By illustrating the story this way, Gibney situates Scientology founder L Ron Hubbard firmly within paranoid 1950s America. No wonder Scientology took off, he seems to suggest: its foundation myth was so perfectly of its time. It was an attempt to rationalise every threat America was facing, from cold war paranoia to the ennui of the rapidly burgeoning middle classes. For a time, it was wildly successful.

Where Going Clear is most compelling is in its second half, when it leaves the ridicule behind to show the very real, and quite devastating, effects Scientology has on some of its adherents.

An emotional mother discusses the last time she saw her daughter, separated from her when she left the church. Another mother outlines how her newborn child was left to fester by Scientologists in a maggot-strewn cot. Most brutally, there are the stories of people brainwashed into doing manual labour for next to no pay.

In the middle of all this are three well known but, ultimately, enigmatic figures: David Miscavige, Tom Cruise and John Travolta.

[Filmmaker Alex] Gibney revels in the surreal nature of the story of Xenu, one of Scientology’s major foundation myths.

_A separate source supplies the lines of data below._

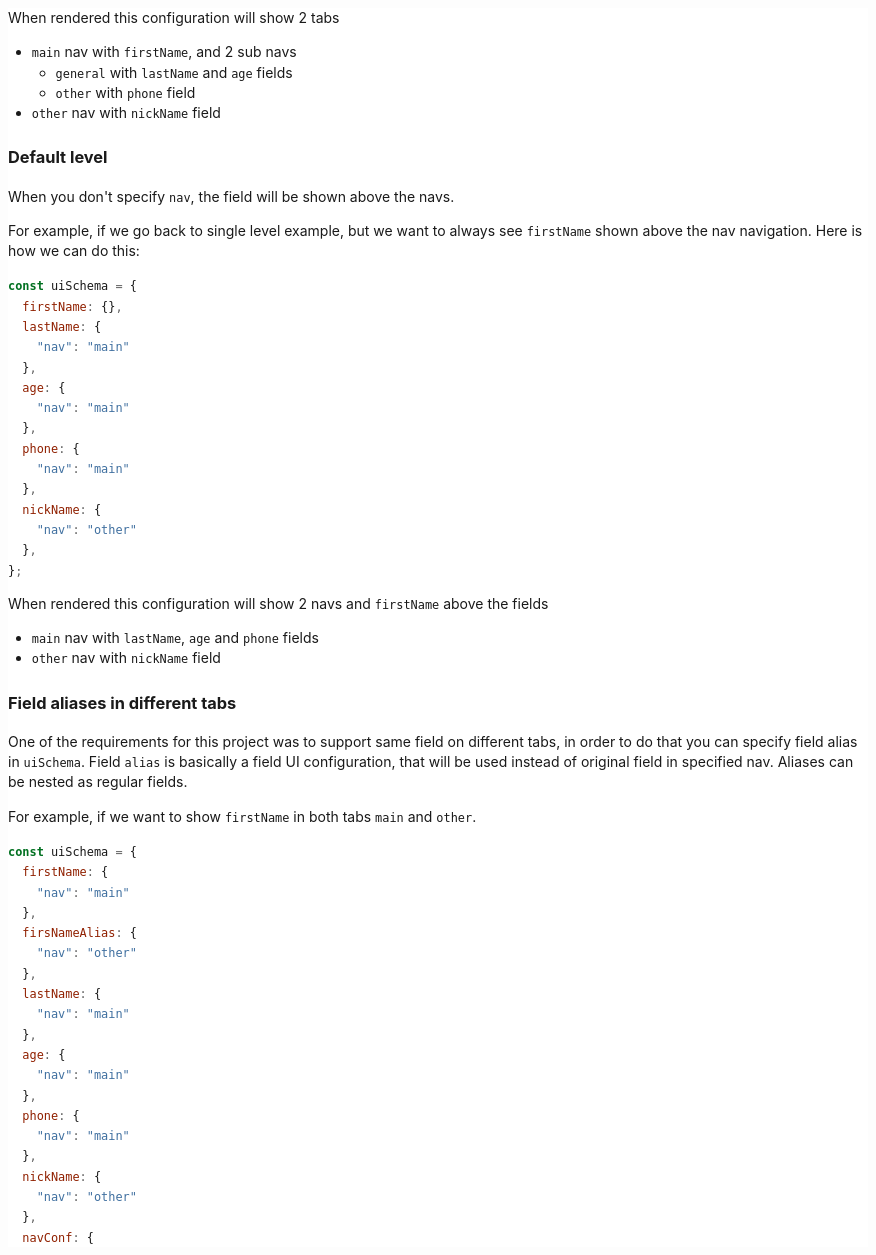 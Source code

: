 When rendered this configuration will show 2 tabs 
- `main` nav with `firstName`, and 2 sub navs
    - `general` with `lastName` and `age` fields
    - `other` with `phone` field
- `other` nav with `nickName` field

### Default level

When you don't specify `nav`, the field will be shown above the navs.

For example, if we go back to single level example, but we want to always see `firstName` shown above the nav navigation.
Here is how we can do this:

```js
const uiSchema = {
  firstName: {},
  lastName: {
    "nav": "main"
  },
  age: {
    "nav": "main"
  },
  phone: {
    "nav": "main"
  },
  nickName: {
    "nav": "other"
  },
};
```

When rendered this configuration will show 2 navs and `firstName` above the fields  
- `main` nav with `lastName`, `age` and `phone` fields
- `other` nav with `nickName` field

### Field aliases in different tabs

One of the requirements for this project was to support same field on different tabs, in order to do that you can specify field alias 
in `uiSchema`. Field `alias` is basically a field UI configuration, that will be used instead of original field in specified nav. 
Aliases can be nested as regular fields. 

For example, if we want to show `firstName` in both tabs `main` and `other`.  

```js
const uiSchema = {
  firstName: {
    "nav": "main"
  },
  firsNameAlias: {
    "nav": "other"
  },
  lastName: {
    "nav": "main"
  },
  age: {
    "nav": "main"
  },
  phone: {
    "nav": "main"
  },
  nickName: {
    "nav": "other"
  },
  navConf: {
```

The way this story is both told and presented to us in Going Clear is a masterclass in skilled documentary filmmaking.

Miscavige is often mistaken for the president of Scientology. He may be the public face of the church, but he is actually the chairman of an organisation associated with it. Scientology’s actual president is an elderly man named Heber Jenztsch, who is rarely seen in public and is only mentioned here once.

That Jenztsch is missing in action is just further proof that Miscavige is a man born to play the role of Cult Leader. He is not a man you would want to cross: everybody who does so ends up either cast out of the church or allegedly banished to years of unpaid manual labour. Meanwhile, he cuts ribbons at new church buildings and consolidates his now near-total power. On the evidence presented, it is no small measure of relief to realise that cultural texts like Going Clear are weakening the extent of this man’s sphere of influence.

Cruise’s relationship with Scientology is already well established. It burst into the open a few years ago, when video leaked of his rambling, nonsensical discussion of the religion. That video is replayed here, and it is thoroughly excruciating to watch such a pure manifestion of delusion.

The story of John Travolta’s relationship with the church is both a scary demonstration of the power of Scientology, and the weakness of Going Clear. It is ultimately too interesting for a documentary such as this. Gibney’s film directly addresses his story but awkwardly leaves some of it half-buried in subtext and insinuation.

In interviews with his former friend Sylvia ‘Spanky’ Taylor, it is suggested that Travolta has stayed inside Scientology so long because of the wealth of information it has amassed on him. It’s easy to see how: through auditing sessions, Scientologists spend hours and hours confessing to all manner of sins, in a bid to “go clear” and expel the Thetans living in them. Auditors take comprehensive notes of each session.


Multiple times it is suggested, though never stated outright, that he is being blackmailed for confessing to same-sex attraction in these sessions.

Scientology is a notoriously litigious church, and it feels like the lawyers have combed over Going Clear forensically. It is a miracle, really, that we end up with what we have: a documentary that solidly transitions from the wacky story of L Ron Hubbard and Xenu to the far more disturbing stories of abuse.

In the end, you don’t have to search far for proof of just how rattled the church is by Going Clear. Last week, it screened at the Sydney Film Festival. I scrolled through Twitter to see how people had reacted. Lo and behold, embedded within my timeline, was a series of sponsored tweets by a Scientology-connected account “debunking” Going Clear’s arguments and attacking Gibney’s interviewees. 

The ridicule subsequently heaped on these tweets by others tells you all you need to know: Going Clear is hastening what is already an inevitable decline for the church.

But Scientologists shouldn’t be too worried: there’s plenty of psychological folk art out here in the real world too.

►  4 stars

► Going Clear: Scientology and the Prison of Belief is screening in limited release nationally from Thursday, June 18.